— Assignment —
Print the records again, character for character.

(Data excerpts begins)

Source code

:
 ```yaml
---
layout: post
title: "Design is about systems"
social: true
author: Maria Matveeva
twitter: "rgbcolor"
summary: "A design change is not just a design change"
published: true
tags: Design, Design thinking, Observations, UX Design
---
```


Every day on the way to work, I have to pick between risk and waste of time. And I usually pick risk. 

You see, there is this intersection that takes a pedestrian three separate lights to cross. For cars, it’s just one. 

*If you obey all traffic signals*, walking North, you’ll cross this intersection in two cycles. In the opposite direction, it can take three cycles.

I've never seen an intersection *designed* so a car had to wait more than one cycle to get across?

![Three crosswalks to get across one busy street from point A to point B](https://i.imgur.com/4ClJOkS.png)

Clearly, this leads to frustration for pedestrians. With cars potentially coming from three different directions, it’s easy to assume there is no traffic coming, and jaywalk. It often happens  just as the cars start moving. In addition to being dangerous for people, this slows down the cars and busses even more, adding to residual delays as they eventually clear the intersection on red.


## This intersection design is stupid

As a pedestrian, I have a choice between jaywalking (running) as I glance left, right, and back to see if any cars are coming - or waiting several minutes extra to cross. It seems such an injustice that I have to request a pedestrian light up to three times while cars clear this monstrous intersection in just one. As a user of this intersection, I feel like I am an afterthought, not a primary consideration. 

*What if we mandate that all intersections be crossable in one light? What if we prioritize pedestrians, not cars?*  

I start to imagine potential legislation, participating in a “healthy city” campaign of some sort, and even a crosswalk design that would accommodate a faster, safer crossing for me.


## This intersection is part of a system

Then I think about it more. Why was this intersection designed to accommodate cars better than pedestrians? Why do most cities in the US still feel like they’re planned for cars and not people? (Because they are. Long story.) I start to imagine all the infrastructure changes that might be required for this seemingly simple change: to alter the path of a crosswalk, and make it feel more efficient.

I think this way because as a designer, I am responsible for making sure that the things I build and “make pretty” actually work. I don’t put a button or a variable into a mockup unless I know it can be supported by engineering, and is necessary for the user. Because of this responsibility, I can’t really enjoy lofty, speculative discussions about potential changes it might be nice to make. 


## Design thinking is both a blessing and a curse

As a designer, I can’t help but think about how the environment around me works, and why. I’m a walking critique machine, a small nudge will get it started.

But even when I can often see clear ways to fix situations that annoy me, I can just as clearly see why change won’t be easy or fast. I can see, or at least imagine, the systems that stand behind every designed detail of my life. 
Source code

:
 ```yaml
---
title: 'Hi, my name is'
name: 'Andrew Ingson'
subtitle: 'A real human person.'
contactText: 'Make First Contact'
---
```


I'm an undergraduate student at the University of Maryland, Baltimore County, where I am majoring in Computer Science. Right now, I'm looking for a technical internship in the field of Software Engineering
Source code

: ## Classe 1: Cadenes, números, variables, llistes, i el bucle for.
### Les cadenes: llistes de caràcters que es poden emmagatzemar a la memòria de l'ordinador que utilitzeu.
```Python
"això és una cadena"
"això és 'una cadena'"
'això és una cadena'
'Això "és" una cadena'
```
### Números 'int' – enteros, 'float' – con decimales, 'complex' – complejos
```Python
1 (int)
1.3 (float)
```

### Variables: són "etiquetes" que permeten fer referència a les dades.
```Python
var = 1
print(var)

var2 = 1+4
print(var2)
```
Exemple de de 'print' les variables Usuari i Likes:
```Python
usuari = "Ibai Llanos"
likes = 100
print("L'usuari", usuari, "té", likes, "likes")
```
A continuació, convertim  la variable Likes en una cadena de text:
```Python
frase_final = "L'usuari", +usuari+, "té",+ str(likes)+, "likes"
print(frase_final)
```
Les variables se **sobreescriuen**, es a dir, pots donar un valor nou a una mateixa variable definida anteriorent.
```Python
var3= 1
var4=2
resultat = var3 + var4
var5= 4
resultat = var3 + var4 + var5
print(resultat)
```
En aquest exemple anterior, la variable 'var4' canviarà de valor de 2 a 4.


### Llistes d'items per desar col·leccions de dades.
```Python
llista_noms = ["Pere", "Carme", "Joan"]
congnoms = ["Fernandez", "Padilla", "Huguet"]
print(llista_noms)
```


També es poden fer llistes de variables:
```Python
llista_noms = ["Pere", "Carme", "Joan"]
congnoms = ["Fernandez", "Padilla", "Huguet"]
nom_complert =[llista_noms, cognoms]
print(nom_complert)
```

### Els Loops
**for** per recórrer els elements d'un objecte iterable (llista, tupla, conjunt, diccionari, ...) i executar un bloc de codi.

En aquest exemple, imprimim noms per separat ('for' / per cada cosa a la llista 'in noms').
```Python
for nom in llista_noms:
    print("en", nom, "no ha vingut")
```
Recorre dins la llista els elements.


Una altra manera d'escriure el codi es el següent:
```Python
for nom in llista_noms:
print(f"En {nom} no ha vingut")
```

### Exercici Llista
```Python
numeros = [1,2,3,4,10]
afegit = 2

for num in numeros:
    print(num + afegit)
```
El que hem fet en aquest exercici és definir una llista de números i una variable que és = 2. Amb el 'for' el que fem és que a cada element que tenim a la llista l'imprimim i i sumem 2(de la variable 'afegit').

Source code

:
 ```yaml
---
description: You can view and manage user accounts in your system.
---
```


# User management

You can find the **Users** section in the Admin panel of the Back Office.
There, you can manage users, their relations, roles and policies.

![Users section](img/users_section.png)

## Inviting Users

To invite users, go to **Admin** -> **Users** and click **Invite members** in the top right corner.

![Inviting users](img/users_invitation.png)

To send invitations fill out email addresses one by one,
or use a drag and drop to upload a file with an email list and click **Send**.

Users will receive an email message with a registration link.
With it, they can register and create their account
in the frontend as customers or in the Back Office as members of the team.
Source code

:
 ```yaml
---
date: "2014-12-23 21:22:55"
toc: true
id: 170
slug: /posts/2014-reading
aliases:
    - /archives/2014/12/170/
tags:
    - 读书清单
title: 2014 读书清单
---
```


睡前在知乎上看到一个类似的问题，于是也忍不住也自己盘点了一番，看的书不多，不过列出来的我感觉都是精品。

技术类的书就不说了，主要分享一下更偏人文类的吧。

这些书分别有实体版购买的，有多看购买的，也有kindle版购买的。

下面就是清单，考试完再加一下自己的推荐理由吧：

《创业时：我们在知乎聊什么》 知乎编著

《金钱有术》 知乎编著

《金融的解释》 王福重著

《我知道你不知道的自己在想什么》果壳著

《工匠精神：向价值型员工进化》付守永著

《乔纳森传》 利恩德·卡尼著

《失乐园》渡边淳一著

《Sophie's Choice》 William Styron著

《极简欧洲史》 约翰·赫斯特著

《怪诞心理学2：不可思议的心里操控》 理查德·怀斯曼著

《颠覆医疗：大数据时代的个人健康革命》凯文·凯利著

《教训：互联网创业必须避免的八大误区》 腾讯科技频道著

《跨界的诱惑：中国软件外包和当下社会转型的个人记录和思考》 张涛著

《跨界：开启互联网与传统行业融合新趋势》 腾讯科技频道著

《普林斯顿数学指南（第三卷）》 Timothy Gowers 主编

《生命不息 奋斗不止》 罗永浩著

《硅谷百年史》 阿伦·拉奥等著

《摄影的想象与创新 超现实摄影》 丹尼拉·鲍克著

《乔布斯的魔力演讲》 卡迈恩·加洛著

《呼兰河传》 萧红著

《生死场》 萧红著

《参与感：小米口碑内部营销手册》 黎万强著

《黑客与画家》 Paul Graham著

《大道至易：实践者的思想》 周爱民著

(Data excerpts ends)

— Task answer —
Source code

:
 ```yaml
---
layout: post
title: "Design is about systems"
social: true
author: Maria Matveeva
twitter: "rgbcolor"
summary: "A design change is not just a design change"
published: true
tags: Design, Design thinking, Observations, UX Design
---
```


Every day on the way to work, I have to pick between risk and waste of time. And I usually pick risk. 

You see, there is this intersection that takes a pedestrian three separate lights to cross. For cars, it’s just one. 

*If you obey all traffic signals*, walking North, you’ll cross this intersection in two cycles. In the opposite direction, it can take three cycles.

I've never seen an intersection *designed* so a car had to wait more than one cycle to get across?

![Three crosswalks to get across one busy street from point A to point B](https://i.imgur.com/4ClJOkS.png)

Clearly, this leads to frustration for pedestrians. With cars potentially coming from three different directions, it’s easy to assume there is no traffic coming, and jaywalk. It often happens  just as the cars start moving. In addition to being dangerous for people, this slows down the cars and busses even more, adding to residual delays as they eventually clear the intersection on red.


## This intersection design is stupid

As a pedestrian, I have a choice between jaywalking (running) as I glance left, right, and back to see if any cars are coming - or waiting several minutes extra to cross. It seems such an injustice that I have to request a pedestrian light up to three times while cars clear this monstrous intersection in just one. As a user of this intersection, I feel like I am an afterthought, not a primary consideration. 

*What if we mandate that all intersections be crossable in one light? What if we prioritize pedestrians, not cars?*  

I start to imagine potential legislation, participating in a “healthy city” campaign of some sort, and even a crosswalk design that would accommodate a faster, safer crossing for me.


## This intersection is part of a system

Then I think about it more. Why was this intersection designed to accommodate cars better than pedestrians? Why do most cities in the US still feel like they’re planned for cars and not people? (Because they are. Long story.) I start to imagine all the infrastructure changes that might be required for this seemingly simple change: to alter the path of a crosswalk, and make it feel more efficient.

I think this way because as a designer, I am responsible for making sure that the things I build and “make pretty” actually work. I don’t put a button or a variable into a mockup unless I know it can be supported by engineering, and is necessary for the user. Because of this responsibility, I can’t really enjoy lofty, speculative discussions about potential changes it might be nice to make. 


## Design thinking is both a blessing and a curse

As a designer, I can’t help but think about how the environment around me works, and why. I’m a walking critique machine, a small nudge will get it started.

But even when I can often see clear ways to fix situations that annoy me, I can just as clearly see why change won’t be easy or fast. I can see, or at least imagine, the systems that stand behind every designed detail of my life. 
Source code

:
 ```yaml
---
title: 'Hi, my name is'
name: 'Andrew Ingson'
subtitle: 'A real human person.'
contactText: 'Make First Contact'
---
```


I'm an undergraduate student at the University of Maryland, Baltimore County, where I am majoring in Computer Science. Right now, I'm looking for a technical internship in the field of Software Engineering
Source code

: ## Classe 1: Cadenes, números, variables, llistes, i el bucle for.
### Les cadenes: llistes de caràcters que es poden emmagatzemar a la memòria de l'ordinador que utilitzeu.
```Python
"això és una cadena"
"això és 'una cadena'"
'això és una cadena'
'Això "és" una cadena'
```
### Números 'int' – enteros, 'float' – con decimales, 'complex' – complejos
```Python
1 (int)
1.3 (float)
```

### Variables: són "etiquetes" que permeten fer referència a les dades.
```Python
var = 1
print(var)

var2 = 1+4
print(var2)
```
Exemple de de 'print' les variables Usuari i Likes:
```Python
usuari = "Ibai Llanos"
likes = 100
print("L'usuari", usuari, "té", likes, "likes")
```
A continuació, convertim  la variable Likes en una cadena de text:
```Python
frase_final = "L'usuari", +usuari+, "té",+ str(likes)+, "likes"
print(frase_final)
```
Les variables se **sobreescriuen**, es a dir, pots donar un valor nou a una mateixa variable definida anteriorent.
```Python
var3= 1
var4=2
resultat = var3 + var4
var5= 4
resultat = var3 + var4 + var5
print(resultat)
```
En aquest exemple anterior, la variable 'var4' canviarà de valor de 2 a 4.


### Llistes d'items per desar col·leccions de dades.
```Python
llista_noms = ["Pere", "Carme", "Joan"]
congnoms = ["Fernandez", "Padilla", "Huguet"]
print(llista_noms)
```


També es poden fer llistes de variables:
```Python
llista_noms = ["Pere", "Carme", "Joan"]
congnoms = ["Fernandez", "Padilla", "Huguet"]
nom_complert =[llista_noms, cognoms]
print(nom_complert)
```

### Els Loops
**for** per recórrer els elements d'un objecte iterable (llista, tupla, conjunt, diccionari, ...) i executar un bloc de codi.

En aquest exemple, imprimim noms per separat ('for' / per cada cosa a la llista 'in noms').
```Python
for nom in llista_noms:
    print("en", nom, "no ha vingut")
```
Recorre dins la llista els elements.


Una altra manera d'escriure el codi es el següent:
```Python
for nom in llista_noms:
print(f"En {nom} no ha vingut")
```

### Exercici Llista
```Python
numeros = [1,2,3,4,10]
afegit = 2

for num in numeros:
    print(num + afegit)
```
El que hem fet en aquest exercici és definir una llista de números i una variable que és = 2. Amb el 'for' el que fem és que a cada element que tenim a la llista l'imprimim i i sumem 2(de la variable 'afegit').

Source code

:
 ```yaml
---
description: You can view and manage user accounts in your system.
---
```


# User management

You can find the **Users** section in the Admin panel of the Back Office.
There, you can manage users, their relations, roles and policies.

![Users section](img/users_section.png)

## Inviting Users

To invite users, go to **Admin** -> **Users** and click **Invite members** in the top right corner.

![Inviting users](img/users_invitation.png)

To send invitations fill out email addresses one by one,
or use a drag and drop to upload a file with an email list and click **Send**.

Users will receive an email message with a registration link.
With it, they can register and create their account
in the frontend as customers or in the Back Office as members of the team.
Source code

:
 ```yaml
---
date: "2014-12-23 21:22:55"
toc: true
id: 170
slug: /posts/2014-reading
aliases:
    - /archives/2014/12/170/
tags:
    - 读书清单
title: 2014 读书清单
---
```


睡前在知乎上看到一个类似的问题，于是也忍不住也自己盘点了一番，看的书不多，不过列出来的我感觉都是精品。

技术类的书就不说了，主要分享一下更偏人文类的吧。

这些书分别有实体版购买的，有多看购买的，也有kindle版购买的。

下面就是清单，考试完再加一下自己的推荐理由吧：

《创业时：我们在知乎聊什么》 知乎编著

《金钱有术》 知乎编著

《金融的解释》 王福重著

《我知道你不知道的自己在想什么》果壳著

《工匠精神：向价值型员工进化》付守永著

《乔纳森传》 利恩德·卡尼著

《失乐园》渡边淳一著

《Sophie's Choice》 William Styron著

《极简欧洲史》 约翰·赫斯特著

《怪诞心理学2：不可思议的心里操控》 理查德·怀斯曼著

《颠覆医疗：大数据时代的个人健康革命》凯文·凯利著

《教训：互联网创业必须避免的八大误区》 腾讯科技频道著

《跨界的诱惑：中国软件外包和当下社会转型的个人记录和思考》 张涛著

《跨界：开启互联网与传统行业融合新趋势》 腾讯科技频道著

《普林斯顿数学指南（第三卷）》 Timothy Gowers 主编

《生命不息 奋斗不止》 罗永浩著

《硅谷百年史》 阿伦·拉奥等著

《摄影的想象与创新 超现实摄影》 丹尼拉·鲍克著

《乔布斯的魔力演讲》 卡迈恩·加洛著

《呼兰河传》 萧红著

《生死场》 萧红著

《参与感：小米口碑内部营销手册》 黎万强著

《黑客与画家》 Paul Graham著

《大道至易：实践者的思想》 周爱民著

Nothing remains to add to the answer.